***** Provided records
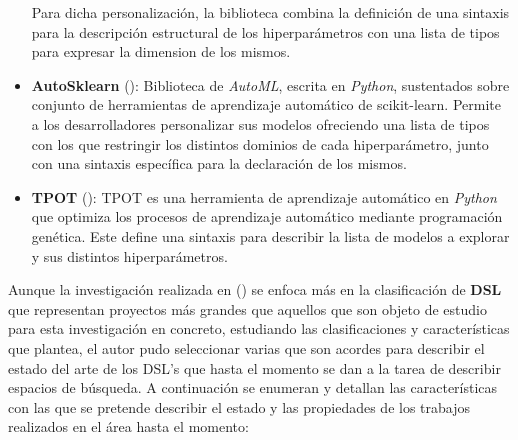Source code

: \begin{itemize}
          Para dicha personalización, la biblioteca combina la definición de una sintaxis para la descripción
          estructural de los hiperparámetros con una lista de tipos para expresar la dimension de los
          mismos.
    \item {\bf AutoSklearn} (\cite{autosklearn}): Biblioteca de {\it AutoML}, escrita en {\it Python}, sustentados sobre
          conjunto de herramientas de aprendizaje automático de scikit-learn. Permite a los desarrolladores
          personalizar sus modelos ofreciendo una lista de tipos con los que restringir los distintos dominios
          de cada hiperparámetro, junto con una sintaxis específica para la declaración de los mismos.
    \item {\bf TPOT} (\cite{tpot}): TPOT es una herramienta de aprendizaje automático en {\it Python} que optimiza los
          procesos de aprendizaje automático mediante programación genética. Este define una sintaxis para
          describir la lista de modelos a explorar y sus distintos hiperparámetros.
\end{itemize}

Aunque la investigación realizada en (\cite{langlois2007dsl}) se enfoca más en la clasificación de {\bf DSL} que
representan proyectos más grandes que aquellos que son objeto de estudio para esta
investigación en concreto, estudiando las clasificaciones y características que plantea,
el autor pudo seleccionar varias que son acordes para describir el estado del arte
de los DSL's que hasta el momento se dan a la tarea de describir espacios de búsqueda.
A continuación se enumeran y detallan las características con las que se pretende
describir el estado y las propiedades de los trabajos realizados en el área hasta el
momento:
**********
***** Provided records
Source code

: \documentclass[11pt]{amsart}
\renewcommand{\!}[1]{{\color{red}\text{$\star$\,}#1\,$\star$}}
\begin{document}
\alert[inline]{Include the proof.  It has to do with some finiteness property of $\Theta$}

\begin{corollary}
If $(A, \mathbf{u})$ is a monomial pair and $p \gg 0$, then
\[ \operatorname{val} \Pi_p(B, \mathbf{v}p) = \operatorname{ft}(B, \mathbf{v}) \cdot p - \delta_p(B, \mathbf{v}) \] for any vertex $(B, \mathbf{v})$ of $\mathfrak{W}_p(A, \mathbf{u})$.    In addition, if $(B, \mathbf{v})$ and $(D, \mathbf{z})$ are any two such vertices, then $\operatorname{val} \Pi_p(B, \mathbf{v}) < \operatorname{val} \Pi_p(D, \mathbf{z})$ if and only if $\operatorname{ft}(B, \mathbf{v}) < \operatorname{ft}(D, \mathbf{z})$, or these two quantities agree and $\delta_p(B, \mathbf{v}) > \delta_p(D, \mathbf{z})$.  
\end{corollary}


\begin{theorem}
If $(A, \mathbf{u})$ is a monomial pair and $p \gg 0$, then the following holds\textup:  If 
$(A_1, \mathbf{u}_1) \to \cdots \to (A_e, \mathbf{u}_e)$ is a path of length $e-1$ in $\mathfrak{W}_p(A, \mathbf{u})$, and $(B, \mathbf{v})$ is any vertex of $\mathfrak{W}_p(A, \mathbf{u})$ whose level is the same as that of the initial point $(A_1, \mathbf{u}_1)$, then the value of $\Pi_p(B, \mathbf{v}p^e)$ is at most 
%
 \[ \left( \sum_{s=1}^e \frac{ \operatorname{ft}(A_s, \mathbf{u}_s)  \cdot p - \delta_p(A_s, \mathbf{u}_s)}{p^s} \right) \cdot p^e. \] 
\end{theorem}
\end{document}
**********
▶ Exercise goal:
Copy each line in the entries above where the word "aprendizaje" shows up.

▶ Solution to this problem:
          conjunto de herramientas de aprendizaje automático de scikit-learn. Permite a los desarrolladores
    \item {\bf TPOT} (\cite{tpot}): TPOT es una herramienta de aprendizaje automático en {\it Python} que optimiza los
          procesos de aprendizaje automático mediante programación genética. Este define una sintaxis para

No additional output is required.